I played the game on my PlayStation 5 in performance mode. It ran and looked flawless. Although it’s also available on PlayStation 4, the choice of performance or fidelity mode is exclusive to PS5. Also exclusive to PS5 is the implementation of the DualSense controller’s haptic feedback, which was especially noticeable when using Kena’s bow and feeling the tension of the bowstring as I pressed down the right trigger. The audio design is also remarkable, taking advantage of Playstation’s 3D audio during combat. Outside of combat, the music is beautiful and immersive, featuring Balinese music performed by a traditional gamelan orchestra.

The stunning environments and humanistic details are far from the only stunning parts of the game, as even fighting looks magnificent. Not only does combat look incredible, but it feels incredible as well. The combat is surprisingly reminiscent of “Dark Souls” with an emphasis on dodging and parrying, but with a difficulty, that’s much more welcoming to beginners.
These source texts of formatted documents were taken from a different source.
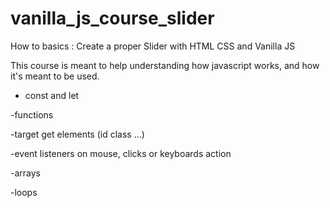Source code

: # vanilla_js_course_slider
How to basics : Create a proper Slider with HTML CSS and Vanilla JS

This course is meant to help understanding how javascript works, and how it's meant to be used.

- const and let

-functions

-target get elements (id class ...)

-event listeners on mouse, clicks or keyboards action

-arrays

-loops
Full disclosure: I had to change the game’s difficulty a few hours in because it was already too difficult, but I wouldn’t consider this a negative. In fact, it’s a testament to the developers’ skill in creating fresh, engaging combat that utilizes the variety of tools Kena earns along her journey. The game has four difficulty modes and whether you’re looking for an extreme challenge or a compelling story with lighter combat, you’ll enjoy the experience just as much. 

What struck me the most about “Kena: Bridge of Spirits” was not its style or systems, but its story. I cried not once, not twice but four times over the course of my ten-hour playthrough. The story is essentially broken up by side characters, with each section centered around Kena’s journey to rescue a different character. I went into “Kena: Bridge of Spirits” expecting a beautiful, mysterious puzzle game, but as the credits rolled I reflected on the touching themes of grief, environmentalism and acceptance of change.

Each spirit’s story was told through not just cutscenes, but the look and feel of the environment, collectibles, music and combat of each area in Kena’s world. The tone shifts from joy, sadness, anger and finally relief over the course of the journey; the final moments are bittersweet. I understood the motivations of each character, especially the antagonist. The spirits of “Kena” experienced grief in their own ways and soaking up their surroundings helped me understand my own grieving process.

I’m no stranger to grief. While growing up I struggled to cope with tumultuous periods of change in my life, so Kena’s story hit hard. Just like Kena, I’ve always felt an obligation to prove myself, especially after the death of someone important to me as a child. The message at the culmination of Kena’s story was something I’ve been working on for years: Change will come and it’s okay to grieve as long as we can find inner peace and move on. 

There’s something comforting about hearing this message through a video game. It reminds me that I’m not alone and everyone has moments of struggling to accept reality. We may all experience pain and change differently, but we can still work through it together. Whatever the future holds for Ember Lab, I look forward to seeing how they follow up such a beautiful, emotional experience.